Work on the Zoar Levee is delayed

Work on the Zoar Levee is delayed
Lori Feeney

Work scheduled to begin May 25 on a ponding area adjacent to the Zoar Levee will be delayed until June or even July.

                        

In a virtual meeting on Monday, May 18, representatives of the U.S. Army Corps of Engineers announced work scheduled to begin May 25 on a ponding area adjacent to the Zoar Levee will be delayed until June or even July. They cited the impact of COVID-19 and the inability to dispatch crews under current conditions for the delay.

Nathan White, an archaeologist with the Corps, said a soil-bearing-capacity study that was recently completed prior to installation of relief wells and piezometers did not locate any cultural deposits and that a full report is forthcoming. He also said archaeological work will continue as work progresses, and if anything is uncovered, the proper parties will be notified.

White also announced a new website has gone live containing all past meeting presentations, minutes, the Historic Property Baseline Study and links to information about the Zoar National Register Nomination at www.lrh.usace.army.mil/Missions/Civil-Works/Current-Projects/Zoar/.

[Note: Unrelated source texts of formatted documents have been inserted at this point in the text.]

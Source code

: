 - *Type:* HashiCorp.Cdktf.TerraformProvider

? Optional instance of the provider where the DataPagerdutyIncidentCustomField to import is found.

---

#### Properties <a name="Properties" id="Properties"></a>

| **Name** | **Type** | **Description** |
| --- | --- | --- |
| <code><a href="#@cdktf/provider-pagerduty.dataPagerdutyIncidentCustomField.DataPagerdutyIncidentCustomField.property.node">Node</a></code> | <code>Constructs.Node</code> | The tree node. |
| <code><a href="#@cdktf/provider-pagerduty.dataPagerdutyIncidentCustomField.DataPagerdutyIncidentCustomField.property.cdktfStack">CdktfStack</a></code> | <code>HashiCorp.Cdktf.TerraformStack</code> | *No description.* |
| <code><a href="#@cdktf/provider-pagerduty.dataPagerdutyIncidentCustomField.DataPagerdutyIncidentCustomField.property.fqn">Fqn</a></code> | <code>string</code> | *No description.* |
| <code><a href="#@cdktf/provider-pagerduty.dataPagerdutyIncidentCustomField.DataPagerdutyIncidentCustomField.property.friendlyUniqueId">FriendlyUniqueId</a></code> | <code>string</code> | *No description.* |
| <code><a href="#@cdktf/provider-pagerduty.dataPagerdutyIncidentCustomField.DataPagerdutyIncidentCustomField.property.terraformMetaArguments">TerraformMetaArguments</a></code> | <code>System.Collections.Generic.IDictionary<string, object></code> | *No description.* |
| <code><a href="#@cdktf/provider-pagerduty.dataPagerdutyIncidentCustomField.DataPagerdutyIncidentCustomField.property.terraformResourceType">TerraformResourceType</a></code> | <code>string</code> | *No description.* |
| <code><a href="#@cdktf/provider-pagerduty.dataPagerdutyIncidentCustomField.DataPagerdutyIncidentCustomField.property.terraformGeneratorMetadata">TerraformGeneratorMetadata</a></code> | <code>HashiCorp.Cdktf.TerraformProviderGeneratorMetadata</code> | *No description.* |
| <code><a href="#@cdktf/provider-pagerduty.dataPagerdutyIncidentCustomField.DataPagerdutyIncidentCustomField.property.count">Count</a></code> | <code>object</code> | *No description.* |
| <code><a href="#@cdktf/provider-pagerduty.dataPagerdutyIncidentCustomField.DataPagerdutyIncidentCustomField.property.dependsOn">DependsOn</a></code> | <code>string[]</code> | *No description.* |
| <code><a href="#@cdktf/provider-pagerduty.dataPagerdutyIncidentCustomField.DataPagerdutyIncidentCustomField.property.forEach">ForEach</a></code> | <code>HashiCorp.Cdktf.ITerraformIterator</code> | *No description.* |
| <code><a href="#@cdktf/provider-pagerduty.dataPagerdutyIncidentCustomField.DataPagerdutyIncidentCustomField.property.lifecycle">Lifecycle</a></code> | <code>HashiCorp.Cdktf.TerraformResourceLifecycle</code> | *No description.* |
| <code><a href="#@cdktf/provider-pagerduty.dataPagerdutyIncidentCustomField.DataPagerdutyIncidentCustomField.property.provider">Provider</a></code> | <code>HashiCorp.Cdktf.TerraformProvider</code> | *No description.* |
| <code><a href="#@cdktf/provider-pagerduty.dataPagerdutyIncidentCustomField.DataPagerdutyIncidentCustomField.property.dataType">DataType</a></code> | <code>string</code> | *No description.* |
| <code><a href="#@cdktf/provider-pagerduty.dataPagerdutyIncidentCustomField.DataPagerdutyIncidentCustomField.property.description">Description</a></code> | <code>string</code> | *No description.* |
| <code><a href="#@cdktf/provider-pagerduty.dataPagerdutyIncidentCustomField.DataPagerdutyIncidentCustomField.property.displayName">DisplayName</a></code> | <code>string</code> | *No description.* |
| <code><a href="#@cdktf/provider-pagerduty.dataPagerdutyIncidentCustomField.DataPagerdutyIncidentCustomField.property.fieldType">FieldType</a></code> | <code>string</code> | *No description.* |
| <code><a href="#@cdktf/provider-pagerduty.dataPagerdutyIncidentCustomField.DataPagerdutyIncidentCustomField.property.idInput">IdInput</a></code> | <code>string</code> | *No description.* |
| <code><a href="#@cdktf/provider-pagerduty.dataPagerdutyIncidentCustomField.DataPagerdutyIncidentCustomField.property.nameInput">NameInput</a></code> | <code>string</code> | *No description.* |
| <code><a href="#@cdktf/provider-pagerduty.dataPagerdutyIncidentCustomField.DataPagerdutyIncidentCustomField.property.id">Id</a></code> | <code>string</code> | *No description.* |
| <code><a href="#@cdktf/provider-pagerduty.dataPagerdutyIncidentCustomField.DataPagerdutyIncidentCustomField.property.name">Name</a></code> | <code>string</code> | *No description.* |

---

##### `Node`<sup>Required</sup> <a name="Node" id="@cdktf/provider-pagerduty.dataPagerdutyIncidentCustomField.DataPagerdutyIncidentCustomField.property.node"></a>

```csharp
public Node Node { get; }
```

The website also includes an email link to the Corps for questions and responses.

Dates for future activity still need to be set including those for a vibration assessment and a survey of preconstruction conditions, which will survey residential properties and provide guidelines for protecting their property and valuables, as permitted by individual residents. The dates will need to be scheduled as closely as possible to the commencement of trenching, which will probably not take place until after January 2021.

White and Mike Nield, a geologist for the Corps, reviewed how vibration-monitoring systems will work, alerting workers to vibrations exceeding certain decibel levels and stopping work. Four seismographs will be moved daily, depending on where work is taking place.

Nield said the Corps is in the process of putting together a firm plan for how homeowners can report damage, should it occur. If needed, repairs will be made in accordance with the Secretary of Interior’s Standards for the Treatment of Historic Properties and the Village Preservation Council.

A public meeting will be scheduled in June to make sure property owners understand the time line and structural-stability assessments.

Other issues were raised during the meeting including potential damage to and replacement of historic varietal vegetation. White said the contractor is required to evaluate current conditions and vegetation before beginning work, and if any damage occurs, “like will be replaced with like.”

White said another meeting will be held to address a question regarding ongoing parking issues and the potential for parking problems during public events in Historic Zoar Village.